## WHAT IS BEING ASKED
In the listing below, print exactly the lines from the first through the one that contains "This allows developers".

## EXERCISE INPUT

......

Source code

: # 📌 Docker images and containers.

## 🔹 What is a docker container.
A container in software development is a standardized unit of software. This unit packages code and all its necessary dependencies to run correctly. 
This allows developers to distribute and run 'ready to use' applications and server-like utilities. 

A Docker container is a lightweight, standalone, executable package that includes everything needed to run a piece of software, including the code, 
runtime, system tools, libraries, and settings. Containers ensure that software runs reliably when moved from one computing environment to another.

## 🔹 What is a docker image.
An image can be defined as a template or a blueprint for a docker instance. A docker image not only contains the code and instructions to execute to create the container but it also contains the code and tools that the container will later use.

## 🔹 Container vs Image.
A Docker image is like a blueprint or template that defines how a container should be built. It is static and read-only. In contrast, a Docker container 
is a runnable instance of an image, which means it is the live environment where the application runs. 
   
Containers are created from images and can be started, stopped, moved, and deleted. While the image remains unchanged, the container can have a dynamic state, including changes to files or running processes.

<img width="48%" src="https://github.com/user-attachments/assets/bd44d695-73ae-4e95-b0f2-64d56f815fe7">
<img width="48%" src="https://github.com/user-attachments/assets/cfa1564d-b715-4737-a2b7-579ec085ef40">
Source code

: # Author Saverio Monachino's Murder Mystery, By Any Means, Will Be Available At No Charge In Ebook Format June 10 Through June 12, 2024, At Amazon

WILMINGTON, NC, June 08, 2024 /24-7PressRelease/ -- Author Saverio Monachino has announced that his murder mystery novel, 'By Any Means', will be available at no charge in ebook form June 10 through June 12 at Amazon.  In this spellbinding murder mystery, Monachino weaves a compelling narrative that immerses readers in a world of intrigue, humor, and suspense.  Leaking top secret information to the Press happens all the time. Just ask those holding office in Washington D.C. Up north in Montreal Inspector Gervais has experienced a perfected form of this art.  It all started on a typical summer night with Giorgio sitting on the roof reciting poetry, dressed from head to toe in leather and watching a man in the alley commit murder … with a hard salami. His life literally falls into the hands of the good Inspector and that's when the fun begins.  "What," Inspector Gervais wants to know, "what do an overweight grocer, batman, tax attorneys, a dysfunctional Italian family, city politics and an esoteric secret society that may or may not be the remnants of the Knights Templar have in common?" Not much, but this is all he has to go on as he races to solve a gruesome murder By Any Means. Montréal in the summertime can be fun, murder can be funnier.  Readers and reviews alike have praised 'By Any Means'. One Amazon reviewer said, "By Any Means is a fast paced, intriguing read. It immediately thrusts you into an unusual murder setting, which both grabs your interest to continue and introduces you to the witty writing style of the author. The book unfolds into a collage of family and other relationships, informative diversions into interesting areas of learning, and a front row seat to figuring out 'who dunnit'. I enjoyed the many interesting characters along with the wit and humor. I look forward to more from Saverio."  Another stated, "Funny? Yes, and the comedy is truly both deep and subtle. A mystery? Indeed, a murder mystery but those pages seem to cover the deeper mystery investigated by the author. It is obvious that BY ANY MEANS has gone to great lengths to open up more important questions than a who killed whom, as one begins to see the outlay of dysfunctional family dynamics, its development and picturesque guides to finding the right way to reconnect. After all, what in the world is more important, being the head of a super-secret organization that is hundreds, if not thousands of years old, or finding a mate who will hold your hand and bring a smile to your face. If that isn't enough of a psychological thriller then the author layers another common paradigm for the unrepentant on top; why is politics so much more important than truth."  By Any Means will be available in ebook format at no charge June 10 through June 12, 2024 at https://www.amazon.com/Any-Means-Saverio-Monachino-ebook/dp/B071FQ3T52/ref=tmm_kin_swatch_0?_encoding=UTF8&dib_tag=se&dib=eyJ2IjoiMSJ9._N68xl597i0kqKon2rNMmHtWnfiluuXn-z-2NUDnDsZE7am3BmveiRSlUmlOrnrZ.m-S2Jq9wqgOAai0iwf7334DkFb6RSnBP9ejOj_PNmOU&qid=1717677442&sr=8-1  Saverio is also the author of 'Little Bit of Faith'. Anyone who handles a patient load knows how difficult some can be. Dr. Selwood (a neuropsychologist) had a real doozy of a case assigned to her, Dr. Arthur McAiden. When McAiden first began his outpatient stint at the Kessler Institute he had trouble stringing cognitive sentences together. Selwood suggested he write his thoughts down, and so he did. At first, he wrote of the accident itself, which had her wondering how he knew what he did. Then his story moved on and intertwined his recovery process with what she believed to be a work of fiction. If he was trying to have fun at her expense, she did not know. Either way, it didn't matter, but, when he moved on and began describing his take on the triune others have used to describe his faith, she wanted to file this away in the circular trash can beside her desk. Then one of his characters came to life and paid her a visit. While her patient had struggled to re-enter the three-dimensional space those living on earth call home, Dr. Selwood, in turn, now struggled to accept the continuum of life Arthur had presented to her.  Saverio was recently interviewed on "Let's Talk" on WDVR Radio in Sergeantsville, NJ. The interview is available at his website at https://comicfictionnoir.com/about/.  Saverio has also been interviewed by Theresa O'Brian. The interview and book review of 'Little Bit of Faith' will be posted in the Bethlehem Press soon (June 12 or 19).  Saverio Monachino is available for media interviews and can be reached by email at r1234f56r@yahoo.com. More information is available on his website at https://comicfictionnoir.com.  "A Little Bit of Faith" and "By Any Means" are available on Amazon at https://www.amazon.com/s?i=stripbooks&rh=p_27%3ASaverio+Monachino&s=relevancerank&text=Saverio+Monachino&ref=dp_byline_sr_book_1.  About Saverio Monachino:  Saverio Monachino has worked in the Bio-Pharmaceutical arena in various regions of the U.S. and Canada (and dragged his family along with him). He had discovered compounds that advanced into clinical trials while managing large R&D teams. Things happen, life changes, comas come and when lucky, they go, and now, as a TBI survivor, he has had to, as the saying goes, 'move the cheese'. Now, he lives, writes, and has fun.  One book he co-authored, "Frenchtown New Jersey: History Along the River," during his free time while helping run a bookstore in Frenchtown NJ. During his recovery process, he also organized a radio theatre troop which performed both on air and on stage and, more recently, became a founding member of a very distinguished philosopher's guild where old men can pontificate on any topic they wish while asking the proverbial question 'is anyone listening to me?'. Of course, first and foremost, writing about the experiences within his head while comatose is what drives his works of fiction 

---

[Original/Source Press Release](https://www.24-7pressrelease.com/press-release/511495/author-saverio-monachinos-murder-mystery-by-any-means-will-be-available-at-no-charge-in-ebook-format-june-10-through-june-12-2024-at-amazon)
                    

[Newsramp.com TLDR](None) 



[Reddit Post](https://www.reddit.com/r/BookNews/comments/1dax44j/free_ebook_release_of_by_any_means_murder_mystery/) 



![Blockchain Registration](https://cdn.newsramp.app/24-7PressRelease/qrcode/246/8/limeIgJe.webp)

......

## RESPONSE TO THIS TASK
Source code

: # 📌 Docker images and containers.

## 🔹 What is a docker container.
A container in software development is a standardized unit of software. This unit packages code and all its necessary dependencies to run correctly. 
This allows developers to distribute and run 'ready to use' applications and server-like utilities. 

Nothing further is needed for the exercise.